The 70% rule is a screening tool, not a final analysis. Some markets run tighter margins and experienced flippers work at 75% or 80%. The detailed profit breakdown above gives you the full picture regardless of which rule you follow.

How do I screen deals in bulk?

Wholesalers and investors who source deals at scale need to screen dozens of properties quickly. Pull the data, run the numbers, and rank by profit potential:

def screen_deals(addresses, repair_estimates):
"""Screen multiple properties for flip potential."""
deals = []
for addr, repair in zip(addresses, repair_estimates):
result = flip_analysis(addr, repair)
if "error" not in result:
deals.append(result)
time.sleep(0.35)
# Sort by ROI
deals.sort(key=lambda x: x["roi"], reverse=True)
return deals
# Screen 5 potential deals
addresses = [
"17 Zelma Dr, Greenville, SC 29617",
"100 Main St, Greenville, SC 29601",
"45 Augusta St, Greenville, SC 29601",
"220 N Pleasantburg Dr, Greenville, SC 29607",
"15 Overbrook Cir, Greenville, SC 29607",
]
repairs = [40000, 25000, 60000, 35000, 45000]
deals = screen_deals(addresses, repairs)
print(f"{'Address':<35} {'ARV':>10} {'Max Offer':>10} {'Profit':>10} {'ROI':>6}")
print("-" * 75)
for d in deals:
flag = " ***" if d["roi"] > 20 else ""
print(f"{d['address']:<35} ${d['arv']:>9,} ${d['max_offer_70_rule']:>9,} "
f"${d['gross_profit']:>9,} {d['roi']:>5}%{flag}")

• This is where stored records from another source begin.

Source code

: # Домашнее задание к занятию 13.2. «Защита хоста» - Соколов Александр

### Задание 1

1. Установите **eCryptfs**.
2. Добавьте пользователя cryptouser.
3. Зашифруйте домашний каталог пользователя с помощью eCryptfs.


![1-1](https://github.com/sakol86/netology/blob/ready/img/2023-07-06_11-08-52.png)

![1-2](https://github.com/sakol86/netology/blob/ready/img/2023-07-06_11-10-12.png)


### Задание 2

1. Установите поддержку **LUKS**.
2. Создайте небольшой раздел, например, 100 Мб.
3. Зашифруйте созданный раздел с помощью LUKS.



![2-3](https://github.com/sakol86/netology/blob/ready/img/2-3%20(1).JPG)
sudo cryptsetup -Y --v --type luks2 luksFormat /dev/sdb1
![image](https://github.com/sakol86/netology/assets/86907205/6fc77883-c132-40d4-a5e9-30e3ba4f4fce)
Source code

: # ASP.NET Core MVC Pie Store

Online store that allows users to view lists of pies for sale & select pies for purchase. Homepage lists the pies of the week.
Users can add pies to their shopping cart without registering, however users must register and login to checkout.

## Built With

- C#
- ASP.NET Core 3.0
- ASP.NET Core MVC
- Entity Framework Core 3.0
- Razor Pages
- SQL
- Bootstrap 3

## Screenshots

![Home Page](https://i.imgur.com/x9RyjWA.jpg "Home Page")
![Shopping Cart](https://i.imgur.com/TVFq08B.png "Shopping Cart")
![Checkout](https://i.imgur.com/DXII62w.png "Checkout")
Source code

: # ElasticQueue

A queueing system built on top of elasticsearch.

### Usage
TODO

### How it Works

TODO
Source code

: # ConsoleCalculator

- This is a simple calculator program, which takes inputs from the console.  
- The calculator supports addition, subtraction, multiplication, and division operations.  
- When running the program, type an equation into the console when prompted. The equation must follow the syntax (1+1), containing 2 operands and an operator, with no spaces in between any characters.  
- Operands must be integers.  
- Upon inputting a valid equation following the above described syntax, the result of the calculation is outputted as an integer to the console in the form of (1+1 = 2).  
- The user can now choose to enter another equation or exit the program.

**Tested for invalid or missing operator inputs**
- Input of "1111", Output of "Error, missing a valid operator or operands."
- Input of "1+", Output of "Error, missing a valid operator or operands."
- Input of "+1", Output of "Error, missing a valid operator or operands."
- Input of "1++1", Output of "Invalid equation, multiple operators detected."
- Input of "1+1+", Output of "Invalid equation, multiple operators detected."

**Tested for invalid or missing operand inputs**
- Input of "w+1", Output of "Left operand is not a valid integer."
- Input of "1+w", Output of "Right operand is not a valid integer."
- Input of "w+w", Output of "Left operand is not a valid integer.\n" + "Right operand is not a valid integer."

Each property takes 2 API calls (subject lookup + comp search). Screening 5 properties costs 10 credits ($0.05). Screening 50 properties costs 100 credits ($0.50).

The *** flag marks deals with ROI above 20%. Those go to the top of your follow-up list.

How do I find comps that match the renovated condition?

The hardest part of ARV calculation is matching comps to the renovated state, not the current state. If your subject property is a 3-bed/1-bath that you plan to convert to a 3-bed/2-bath, your comps should be 3-bed/2-bath homes.

Adjust the comp filter to match your planned renovation:

def arv_with_renovation(address, planned_beds, planned_baths, planned_sqft=None):
"""
Calculate ARV based on the planned post-renovation specs.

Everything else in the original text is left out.